Here's one way that NEON could be employed to accelerate Huffman decoding. The most common 32 symbols typically account for over 99% of Huffman codes in a JPEG image, and are typically encoded with codons of length 2-10 bits. Four 128-bit registers can hold these 32 codons as left-justified 16-bit values. You can pull 64 bits of the decode buffer into a NEON register, and act on it as follows:
* replicate its leading 16 bits into all 8 slots in a uint16x8_t with a VDUP instruction; * compare against the 32 left-justified codons using four VCGE instructions; * sum up the resulting 0's and -1's with four VADDs and two VPADDs; * negate the result with a VSUB to get either a table index from 0-31 or a 32 (indicating that it wasn't one of the first 32 codons); * look this up in a table of codon sizes (32 bytes stored in two 128-bit registers) with a VTBL (this is the largest VTBL operation, and the reason why we limit to the first 32 codons); this gets you a number of bits by which to shift the decode buffer (64 bits is the largest block you can shift with a VSHL); * in addition to performing the shift, VADD the shift to a running total of bits consumed, and VTST it into a "logical accumulator". The purpose of this is to detect whether the result of the VTBL look up is ever zero, i. e., if the index was ever out of range, implying that we hit a codon outside the first 32.
You might as well repeat this sequence 8 times, slotting the table indices one by one into a vector, without pausing to test for misses. One more VTBL maps these 8 indices to symbols (from another table of 32 bytes stored in two 128-bit registers). Then move the whole batch over to the ARM side along with the "logical accumulator" and the count of consumed bits, fix up the corner cases (codon outside the first 32, too many bits consumed), and set up for the next round.
I obviously haven't tested this yet; but I would expect it to significantly reduce the time spent in Huffman decoding, largely because it should drastically reduce the number of branch operations. On typical images, 9 times out of 10 through the loop, a single test-and-branch verifies that all 8 lookups succeeded and loops back. There may be a few branches in the code that shifts data into the decode buffer, but they are normally executed once per batch of 8 codons -- and even those can probably be converted to conditional operations by a sufficiently smart compiler.
Anyone want to play at coding this up with me next week during Linaro Connect?
Cheers, - Michael
On Thu, Oct 27, 2011 at 12:59 PM, DRC dcommander@users.sourceforge.net wrote:
On 10/27/11 2:30 PM, Siarhei Siamashka wrote:
Also huffman decoder optimizations (which are C code, not SIMD) in libjpeg-turbo seem to be providing only some barely measurable improvement on ARM, while huffman speedup is clearly more impressive on x86. This gives libjpeg-turbo more points over IJG jpeg on x86 as a result.
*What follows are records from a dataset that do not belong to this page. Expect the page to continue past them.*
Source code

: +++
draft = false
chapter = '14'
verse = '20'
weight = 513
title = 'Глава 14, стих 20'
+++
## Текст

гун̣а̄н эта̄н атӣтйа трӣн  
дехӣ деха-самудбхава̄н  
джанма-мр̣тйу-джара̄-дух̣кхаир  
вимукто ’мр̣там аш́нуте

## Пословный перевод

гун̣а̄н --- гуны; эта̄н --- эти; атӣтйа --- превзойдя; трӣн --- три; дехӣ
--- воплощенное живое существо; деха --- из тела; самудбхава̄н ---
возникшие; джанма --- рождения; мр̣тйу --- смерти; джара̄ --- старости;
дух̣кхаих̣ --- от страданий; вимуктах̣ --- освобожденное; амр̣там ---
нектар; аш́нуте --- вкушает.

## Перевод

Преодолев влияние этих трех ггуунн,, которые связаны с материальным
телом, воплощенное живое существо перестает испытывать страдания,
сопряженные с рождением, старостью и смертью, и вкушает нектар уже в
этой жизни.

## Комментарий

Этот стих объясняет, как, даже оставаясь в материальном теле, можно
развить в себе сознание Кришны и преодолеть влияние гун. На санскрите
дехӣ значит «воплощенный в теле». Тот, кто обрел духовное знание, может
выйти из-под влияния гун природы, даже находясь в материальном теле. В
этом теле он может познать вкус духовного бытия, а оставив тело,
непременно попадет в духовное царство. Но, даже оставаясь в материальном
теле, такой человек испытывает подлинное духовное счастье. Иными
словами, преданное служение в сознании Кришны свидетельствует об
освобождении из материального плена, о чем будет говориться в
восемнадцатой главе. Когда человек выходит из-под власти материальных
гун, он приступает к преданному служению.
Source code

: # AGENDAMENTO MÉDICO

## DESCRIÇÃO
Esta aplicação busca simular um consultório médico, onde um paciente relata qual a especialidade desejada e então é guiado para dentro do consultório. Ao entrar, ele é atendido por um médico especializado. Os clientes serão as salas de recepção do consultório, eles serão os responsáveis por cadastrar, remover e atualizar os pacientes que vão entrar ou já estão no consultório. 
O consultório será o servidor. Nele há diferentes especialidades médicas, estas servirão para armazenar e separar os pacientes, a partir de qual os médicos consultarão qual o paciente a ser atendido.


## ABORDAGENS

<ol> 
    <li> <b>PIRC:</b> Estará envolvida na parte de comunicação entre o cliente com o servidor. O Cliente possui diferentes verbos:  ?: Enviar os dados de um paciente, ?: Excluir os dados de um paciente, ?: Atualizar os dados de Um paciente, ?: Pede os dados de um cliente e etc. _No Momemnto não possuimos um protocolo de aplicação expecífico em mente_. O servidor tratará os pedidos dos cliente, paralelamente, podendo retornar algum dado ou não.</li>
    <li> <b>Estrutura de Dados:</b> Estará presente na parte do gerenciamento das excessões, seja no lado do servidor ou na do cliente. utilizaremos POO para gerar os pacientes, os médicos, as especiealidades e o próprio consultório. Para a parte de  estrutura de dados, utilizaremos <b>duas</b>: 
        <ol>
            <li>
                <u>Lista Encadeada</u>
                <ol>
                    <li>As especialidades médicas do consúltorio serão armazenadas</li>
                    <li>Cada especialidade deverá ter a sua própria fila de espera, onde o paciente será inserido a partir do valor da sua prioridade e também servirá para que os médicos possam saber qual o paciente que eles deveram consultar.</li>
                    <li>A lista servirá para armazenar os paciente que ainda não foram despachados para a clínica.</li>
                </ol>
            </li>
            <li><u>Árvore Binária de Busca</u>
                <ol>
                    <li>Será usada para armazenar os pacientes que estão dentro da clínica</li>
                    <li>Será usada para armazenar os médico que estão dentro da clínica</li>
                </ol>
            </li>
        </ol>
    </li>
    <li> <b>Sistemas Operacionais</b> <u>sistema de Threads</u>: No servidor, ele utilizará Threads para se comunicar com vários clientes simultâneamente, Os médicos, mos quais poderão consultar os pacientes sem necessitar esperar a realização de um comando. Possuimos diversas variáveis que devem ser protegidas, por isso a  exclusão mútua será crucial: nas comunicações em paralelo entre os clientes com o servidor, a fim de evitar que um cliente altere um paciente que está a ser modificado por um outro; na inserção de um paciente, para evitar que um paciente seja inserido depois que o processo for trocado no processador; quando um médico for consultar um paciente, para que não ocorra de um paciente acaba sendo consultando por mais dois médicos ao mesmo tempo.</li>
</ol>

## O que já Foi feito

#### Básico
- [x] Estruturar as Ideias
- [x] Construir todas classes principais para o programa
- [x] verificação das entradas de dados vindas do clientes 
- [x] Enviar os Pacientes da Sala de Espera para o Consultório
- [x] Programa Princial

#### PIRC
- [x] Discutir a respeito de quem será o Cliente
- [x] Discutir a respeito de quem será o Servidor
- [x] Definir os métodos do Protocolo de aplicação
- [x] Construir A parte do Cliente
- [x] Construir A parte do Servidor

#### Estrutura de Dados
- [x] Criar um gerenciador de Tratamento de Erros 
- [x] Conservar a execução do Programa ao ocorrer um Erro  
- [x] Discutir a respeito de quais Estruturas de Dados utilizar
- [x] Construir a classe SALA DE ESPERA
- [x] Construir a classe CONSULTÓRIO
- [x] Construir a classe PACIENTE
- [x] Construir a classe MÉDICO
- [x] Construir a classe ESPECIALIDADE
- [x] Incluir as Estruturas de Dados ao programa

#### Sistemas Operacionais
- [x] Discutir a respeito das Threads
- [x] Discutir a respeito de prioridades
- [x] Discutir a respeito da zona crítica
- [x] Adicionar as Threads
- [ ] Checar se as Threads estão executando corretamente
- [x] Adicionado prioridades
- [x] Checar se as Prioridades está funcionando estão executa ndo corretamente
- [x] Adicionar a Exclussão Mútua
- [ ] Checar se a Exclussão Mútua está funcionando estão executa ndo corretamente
In general, the Huffman codec improvements produce a greater speedup on 64-bit vs. 32-bit and a greater speedup when compressing vs. decompressing. So, whereas libjpeg-turbo's Huffman codec realizes about a 25-50% improvement vs. the libjpeg Huffman codec when doing compression using 64-bit code, it only realizes a few percent speedup vs. libjpeg when doing decompression using 32-bit code. The Huffman algorithm uses a single register as a bit bucket, and the fewer times it has to shift in new bits to that register, the faster it is. That's why it's so much faster on 64-bit vs. 32-bit.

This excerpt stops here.